→ ENTRIES SUPPLIED:

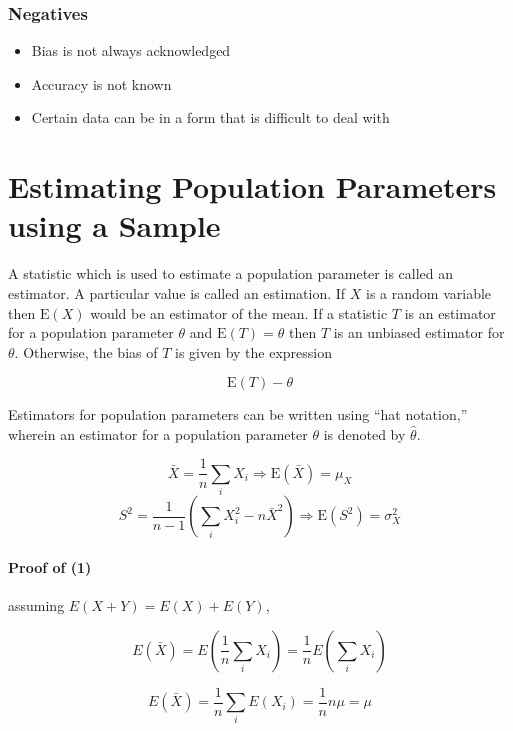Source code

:\documentclass{article}
\begin{document}
\subsubsection{Negatives}

\begin{itemize}

    \item Bias is not always acknowledged 
    \item Accuracy is not known 
    \item Certain data can be in a form that is difficult to deal with

\end{itemize}

\section{Estimating Population Parameters using a Sample}

A statistic which is used to estimate a population parameter is called an
estimator. A particular value is called an estimation. If $X$ is a random
variable then $\textrm{E}(X)$ would be an estimator of the mean. If a statistic
$T$ is an estimator for a population parameter $\theta$ and
$\textrm{E}(T)=\theta$ then $T$ is an unbiased estimator for $\theta$.
Otherwise, the bias of $T$ is given by the expression

\[\textrm{E}(T)-\theta\]

\noindent Estimators for population parameters can be written using ``hat
notation,'' wherein an estimator for a population parameter $\theta$ is denoted
by $\hat{\theta}$.

\begin{equation}\bar{X}=\frac{1}{n}\sum_iX_i\Rightarrow
\textrm{E}(\bar{X})=\mu_X\end{equation}
\begin{equation}S^2=\frac{1}{n-1}\left(\sum_iX_i^2-n\bar{X}^2\right)\Rightarrow
\textrm{E}(S^2)=\sigma_X^2\end{equation}

\paragraph{Proof of (1)} assuming $E(X+Y)=E(X)+E(Y)$,

\[E(\bar{X})=E\left(\frac{1}{n}\sum_iX_i\right)=\frac{1}{n}E\left(\sum_iX_i\right)\]

\[E(\bar{X})=\frac{1}{n}\sum_iE(X_i)=\frac{1}{n}n\mu=\mu\]
\end{document}
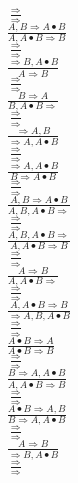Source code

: \documentclass[11pt]{article}
\begin{document}
\begin{center}
\bigskip
\\$\frac{\Rightarrow }{\Rightarrow }$
\bigskip
\\$\frac{A, B\Rightarrow A\bullet B}{A, A\bullet B\Rightarrow B}$
\bigskip
\\$\frac{\Rightarrow }{\Rightarrow }$
\bigskip
\\$\frac{\Rightarrow B, A\bullet B}{A\Rightarrow B}$
\bigskip
\\$\frac{\Rightarrow }{\Rightarrow }$
\bigskip
\\$\frac{B\Rightarrow A}{B, A\bullet B\Rightarrow }$
\bigskip
\\$\frac{\Rightarrow }{\Rightarrow }$
\bigskip
\\$\frac{\Rightarrow A, B}{\Rightarrow A, A\bullet B}$
\bigskip
\\$\frac{\Rightarrow }{\Rightarrow }$
\bigskip
\\$\frac{\Rightarrow A, A\bullet B}{B\Rightarrow A\bullet B}$
\bigskip
\\$\frac{\Rightarrow }{\Rightarrow }$
\bigskip
\\$\frac{A, B\Rightarrow A\bullet B}{A, B, A\bullet B\Rightarrow }$
\bigskip
\\$\frac{\Rightarrow }{\Rightarrow }$
\bigskip
\\$\frac{A, B, A\bullet B\Rightarrow }{A, A\bullet B\Rightarrow B}$
\bigskip
\\$\frac{\Rightarrow }{\Rightarrow }$
\bigskip
\\$\frac{A\Rightarrow B}{A, A\bullet B\Rightarrow }$
\bigskip
\\$\frac{\Rightarrow }{\Rightarrow }$
\bigskip
\\$\frac{A, A\bullet B\Rightarrow B}{\Rightarrow A, B, A\bullet B}$
\bigskip
\\$\frac{\Rightarrow }{\Rightarrow }$
\bigskip
\\$\frac{A\bullet B\Rightarrow A}{A\bullet B\Rightarrow B}$
\bigskip
\\$\frac{\Rightarrow }{\Rightarrow }$
\bigskip
\\$\frac{B\Rightarrow A, A\bullet B}{A, A\bullet B\Rightarrow B}$
\bigskip
\\$\frac{\Rightarrow }{\Rightarrow }$
\bigskip
\\$\frac{A\bullet B\Rightarrow A, B}{B\Rightarrow A, A\bullet B}$
\bigskip
\\$\frac{\Rightarrow }{\Rightarrow }$
\bigskip
\\$\frac{A\Rightarrow B}{\Rightarrow B, A\bullet B}$
\bigskip
\\$\frac{\Rightarrow }{\Rightarrow }$

\end{center}
\end{document}
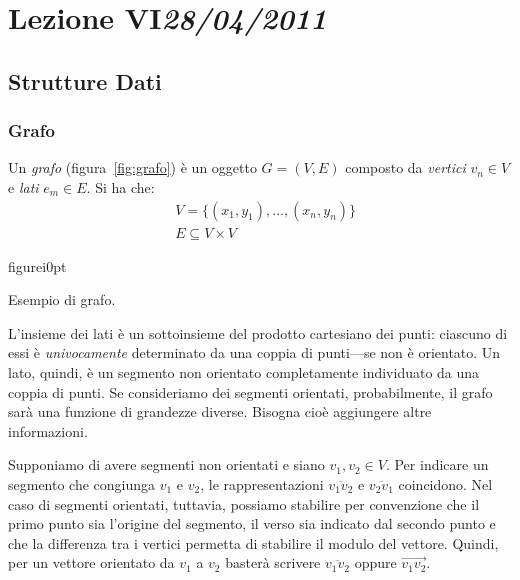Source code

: \chapter[Lezione VI]{Lezione VI\newline\small{\emph{28/04/2011}}}
	\section{Strutture Dati}
		\subsection{Grafo}
		\label{subsec:grafo}
Un \emph{grafo} (figura~\ref{fig:grafo}) è un oggetto $G = (V, E)$ composto da \emph{vertici} $v_n\in V$ e \emph{lati} $e_m\in E$. Si ha che:
\[
\begin{split}
&V=\{(x_1,y_1),\dots,(x_n,y_n)\} \\
&E\subseteq V\times V
\end{split}
\]
\begin{wrapfloat}{figure}{i}{0pt}{
}
	\caption{Esempio di grafo.}
	\label{fig:grafo}
\end{wrapfloat}
L'insieme dei lati è un sottoinsieme del prodotto cartesiano dei punti: ciascuno di essi è \emph{univocamente} determinato da una coppia di punti---se non è orientato.
Un lato, quindi, è un segmento non orientato completamente individuato da una coppia di punti.
Se consideriamo dei segmenti orientati, probabilmente, il grafo sarà una funzione di grandezze diverse.
Bisogna cioè aggiungere altre informazioni.

Supponiamo di avere segmenti non orientati e siano $v_1,v_2\in V$.
Per indicare un segmento che congiunga $v_1$ e $v_2$, le rappresentazioni $\overline{v_{1}v_{2}}$ e $\overline{v_{2}v_{1}}$ coincidono.
Nel caso di segmenti orientati, tuttavia, possiamo stabilire per convenzione che il primo punto sia l'origine del segmento, il verso sia indicato dal secondo punto e che la differenza tra i vertici permetta di stabilire il modulo del vettore.
Quindi, per un vettore orientato da $v_1$ a $v_2$ basterà scrivere $\overline{v_{1}v_{2}}$ oppure $\overrightarrow{v_{1}v_{2}}$.


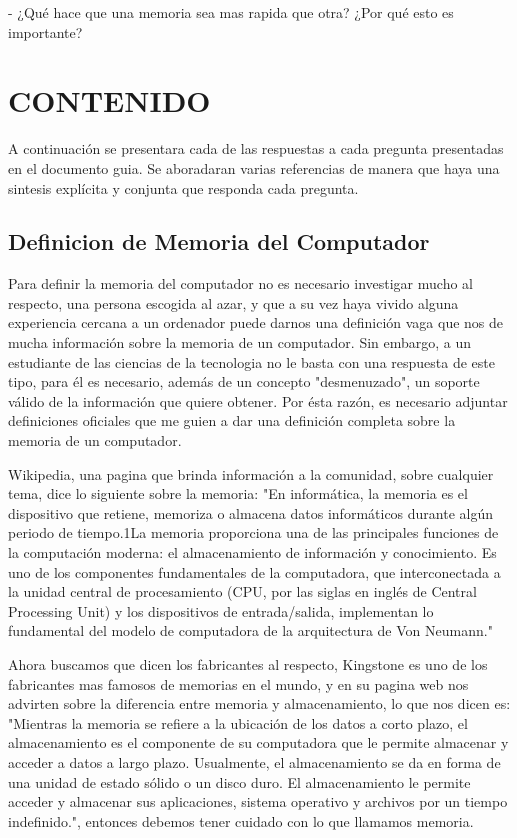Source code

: \documentclass{article}
\begin{document}
- ¿Qué hace que una memoria sea mas rapida que otra? ¿Por qué esto es importante?

\section{CONTENIDO} \label{contenido}
A continuación se presentara cada de las respuestas a cada pregunta presentadas en el documento guia.\cite{referencia}
Se aboradaran varias referencias de manera que haya una sintesis explícita y conjunta que responda cada pregunta.

\subsection{Definicion de Memoria del Computador}\label{pregunta1}
Para definir la memoria del computador no es necesario investigar mucho al respecto, una persona escogida al azar, y que a su vez haya vivido alguna experiencia cercana a un ordenador puede darnos una definición vaga que nos de mucha información sobre la memoria de un computador. Sin embargo, a un estudiante de las ciencias de la tecnologia no le basta con una respuesta de este tipo, para él es necesario, además de un concepto "desmenuzado", un soporte válido de la información que quiere obtener. Por ésta razón, es necesario adjuntar definiciones oficiales que me guien a dar una definición completa sobre la memoria de un computador.

Wikipedia, una pagina que brinda información a la comunidad, sobre cualquier tema, dice lo siguiente sobre la memoria:
"En informática, la memoria es el dispositivo que retiene, memoriza o almacena datos informáticos durante algún periodo de tiempo.1​La memoria proporciona una de las principales funciones de la computación moderna: el almacenamiento de información y conocimiento. Es uno de los componentes fundamentales de la computadora, que interconectada a la unidad central de procesamiento (CPU, por las siglas en inglés de Central Processing Unit) y los dispositivos de entrada/salida, implementan lo fundamental del modelo de computadora de la arquitectura de Von Neumann."\cite{wikipedia}

Ahora buscamos que dicen los fabricantes al respecto, Kingstone es uno de los fabricantes mas famosos de memorias en el mundo, y en su pagina web nos advirten sobre la diferencia entre memoria y almacenamiento, lo que nos dicen es: "Mientras la memoria se refiere a la ubicación de los datos a corto plazo, el almacenamiento es el componente de su computadora que le permite almacenar y acceder a datos a largo plazo. Usualmente, el almacenamiento se da en forma de una unidad de estado sólido o un disco duro. El almacenamiento le permite acceder y almacenar sus aplicaciones, sistema operativo y archivos por un tiempo indefinido.", entonces debemos tener cuidado con lo que llamamos memoria.\cite{kingstone}
\end{document}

→ YOUR INSTRUCTIONS:
Apart from the images, the entries above must be returned without alteration.

→ RESULT OF THIS TASK:
Source code

:\documentclass{article}
\begin{document}
\subsubsection{Negatives}

\begin{itemize}

    \item Bias is not always acknowledged 
    \item Accuracy is not known 
    \item Certain data can be in a form that is difficult to deal with

\end{itemize}

\section{Estimating Population Parameters using a Sample}

A statistic which is used to estimate a population parameter is called an
estimator. A particular value is called an estimation. If $X$ is a random
variable then $\textrm{E}(X)$ would be an estimator of the mean. If a statistic
$T$ is an estimator for a population parameter $\theta$ and
$\textrm{E}(T)=\theta$ then $T$ is an unbiased estimator for $\theta$.
Otherwise, the bias of $T$ is given by the expression

\[\textrm{E}(T)-\theta\]

\noindent Estimators for population parameters can be written using ``hat
notation,'' wherein an estimator for a population parameter $\theta$ is denoted
by $\hat{\theta}$.

\begin{equation}\bar{X}=\frac{1}{n}\sum_iX_i\Rightarrow
\textrm{E}(\bar{X})=\mu_X\end{equation}
\begin{equation}S^2=\frac{1}{n-1}\left(\sum_iX_i^2-n\bar{X}^2\right)\Rightarrow
\textrm{E}(S^2)=\sigma_X^2\end{equation}

\paragraph{Proof of (1)} assuming $E(X+Y)=E(X)+E(Y)$,

\[E(\bar{X})=E\left(\frac{1}{n}\sum_iX_i\right)=\frac{1}{n}E\left(\sum_iX_i\right)\]

\[E(\bar{X})=\frac{1}{n}\sum_iE(X_i)=\frac{1}{n}n\mu=\mu\]
\end{document}
Source code

: \documentclass[11pt]{article}
\begin{document}
\begin{center}
\bigskip
\\$\frac{\Rightarrow }{\Rightarrow }$
\bigskip
\\$\frac{A, B\Rightarrow A\bullet B}{A, A\bullet B\Rightarrow B}$
\bigskip
\\$\frac{\Rightarrow }{\Rightarrow }$
\bigskip
\\$\frac{\Rightarrow B, A\bullet B}{A\Rightarrow B}$
\bigskip
\\$\frac{\Rightarrow }{\Rightarrow }$
\bigskip
\\$\frac{B\Rightarrow A}{B, A\bullet B\Rightarrow }$
\bigskip
\\$\frac{\Rightarrow }{\Rightarrow }$
\bigskip
\\$\frac{\Rightarrow A, B}{\Rightarrow A, A\bullet B}$
\bigskip
\\$\frac{\Rightarrow }{\Rightarrow }$
\bigskip
\\$\frac{\Rightarrow A, A\bullet B}{B\Rightarrow A\bullet B}$
\bigskip
\\$\frac{\Rightarrow }{\Rightarrow }$
\bigskip
\\$\frac{A, B\Rightarrow A\bullet B}{A, B, A\bullet B\Rightarrow }$
\bigskip
\\$\frac{\Rightarrow }{\Rightarrow }$
\bigskip
\\$\frac{A, B, A\bullet B\Rightarrow }{A, A\bullet B\Rightarrow B}$
\bigskip
\\$\frac{\Rightarrow }{\Rightarrow }$
\bigskip
\\$\frac{A\Rightarrow B}{A, A\bullet B\Rightarrow }$
\bigskip
\\$\frac{\Rightarrow }{\Rightarrow }$
\bigskip
\\$\frac{A, A\bullet B\Rightarrow B}{\Rightarrow A, B, A\bullet B}$
\bigskip
\\$\frac{\Rightarrow }{\Rightarrow }$
\bigskip
\\$\frac{A\bullet B\Rightarrow A}{A\bullet B\Rightarrow B}$
\bigskip
\\$\frac{\Rightarrow }{\Rightarrow }$
\bigskip
\\$\frac{B\Rightarrow A, A\bullet B}{A, A\bullet B\Rightarrow B}$
\bigskip
\\$\frac{\Rightarrow }{\Rightarrow }$
\bigskip
\\$\frac{A\bullet B\Rightarrow A, B}{B\Rightarrow A, A\bullet B}$
\bigskip
\\$\frac{\Rightarrow }{\Rightarrow }$
\bigskip
\\$\frac{A\Rightarrow B}{\Rightarrow B, A\bullet B}$
\bigskip
\\$\frac{\Rightarrow }{\Rightarrow }$

\end{center}
\end{document}
Source code

: \chapter[Lezione VI]{Lezione VI\newline\small{\emph{28/04/2011}}}
	\section{Strutture Dati}
		\subsection{Grafo}
		\label{subsec:grafo}
Un \emph{grafo} (figura~\ref{fig:grafo}) è un oggetto $G = (V, E)$ composto da \emph{vertici} $v_n\in V$ e \emph{lati} $e_m\in E$. Si ha che:
\[
\begin{split}
&V=\{(x_1,y_1),\dots,(x_n,y_n)\} \\
&E\subseteq V\times V
\end{split}
\]
\begin{wrapfloat}{figure}{i}{0pt}{
}
	\caption{Esempio di grafo.}
	\label{fig:grafo}
\end{wrapfloat}
L'insieme dei lati è un sottoinsieme del prodotto cartesiano dei punti: ciascuno di essi è \emph{univocamente} determinato da una coppia di punti---se non è orientato.
Un lato, quindi, è un segmento non orientato completamente individuato da una coppia di punti.
Se consideriamo dei segmenti orientati, probabilmente, il grafo sarà una funzione di grandezze diverse.
Bisogna cioè aggiungere altre informazioni.

Supponiamo di avere segmenti non orientati e siano $v_1,v_2\in V$.
Per indicare un segmento che congiunga $v_1$ e $v_2$, le rappresentazioni $\overline{v_{1}v_{2}}$ e $\overline{v_{2}v_{1}}$ coincidono.
Nel caso di segmenti orientati, tuttavia, possiamo stabilire per convenzione che il primo punto sia l'origine del segmento, il verso sia indicato dal secondo punto e che la differenza tra i vertici permetta di stabilire il modulo del vettore.
Quindi, per un vettore orientato da $v_1$ a $v_2$ basterà scrivere $\overline{v_{1}v_{2}}$ oppure $\overrightarrow{v_{1}v_{2}}$.


Source code

: \documentclass{article}
\begin{document}
- ¿Qué hace que una memoria sea mas rapida que otra? ¿Por qué esto es importante?

\section{CONTENIDO} \label{contenido}
A continuación se presentara cada de las respuestas a cada pregunta presentadas en el documento guia.\cite{referencia}
Se aboradaran varias referencias de manera que haya una sintesis explícita y conjunta que responda cada pregunta.

\subsection{Definicion de Memoria del Computador}\label{pregunta1}
Para definir la memoria del computador no es necesario investigar mucho al respecto, una persona escogida al azar, y que a su vez haya vivido alguna experiencia cercana a un ordenador puede darnos una definición vaga que nos de mucha información sobre la memoria de un computador. Sin embargo, a un estudiante de las ciencias de la tecnologia no le basta con una respuesta de este tipo, para él es necesario, además de un concepto "desmenuzado", un soporte válido de la información que quiere obtener. Por ésta razón, es necesario adjuntar definiciones oficiales que me guien a dar una definición completa sobre la memoria de un computador.

Wikipedia, una pagina que brinda información a la comunidad, sobre cualquier tema, dice lo siguiente sobre la memoria:
"En informática, la memoria es el dispositivo que retiene, memoriza o almacena datos informáticos durante algún periodo de tiempo.1​La memoria proporciona una de las principales funciones de la computación moderna: el almacenamiento de información y conocimiento. Es uno de los componentes fundamentales de la computadora, que interconectada a la unidad central de procesamiento (CPU, por las siglas en inglés de Central Processing Unit) y los dispositivos de entrada/salida, implementan lo fundamental del modelo de computadora de la arquitectura de Von Neumann."\cite{wikipedia}

Ahora buscamos que dicen los fabricantes al respecto, Kingstone es uno de los fabricantes mas famosos de memorias en el mundo, y en su pagina web nos advirten sobre la diferencia entre memoria y almacenamiento, lo que nos dicen es: "Mientras la memoria se refiere a la ubicación de los datos a corto plazo, el almacenamiento es el componente de su computadora que le permite almacenar y acceder a datos a largo plazo. Usualmente, el almacenamiento se da en forma de una unidad de estado sólido o un disco duro. El almacenamiento le permite acceder y almacenar sus aplicaciones, sistema operativo y archivos por un tiempo indefinido.", entonces debemos tener cuidado con lo que llamamos memoria.\cite{kingstone}
\end{document}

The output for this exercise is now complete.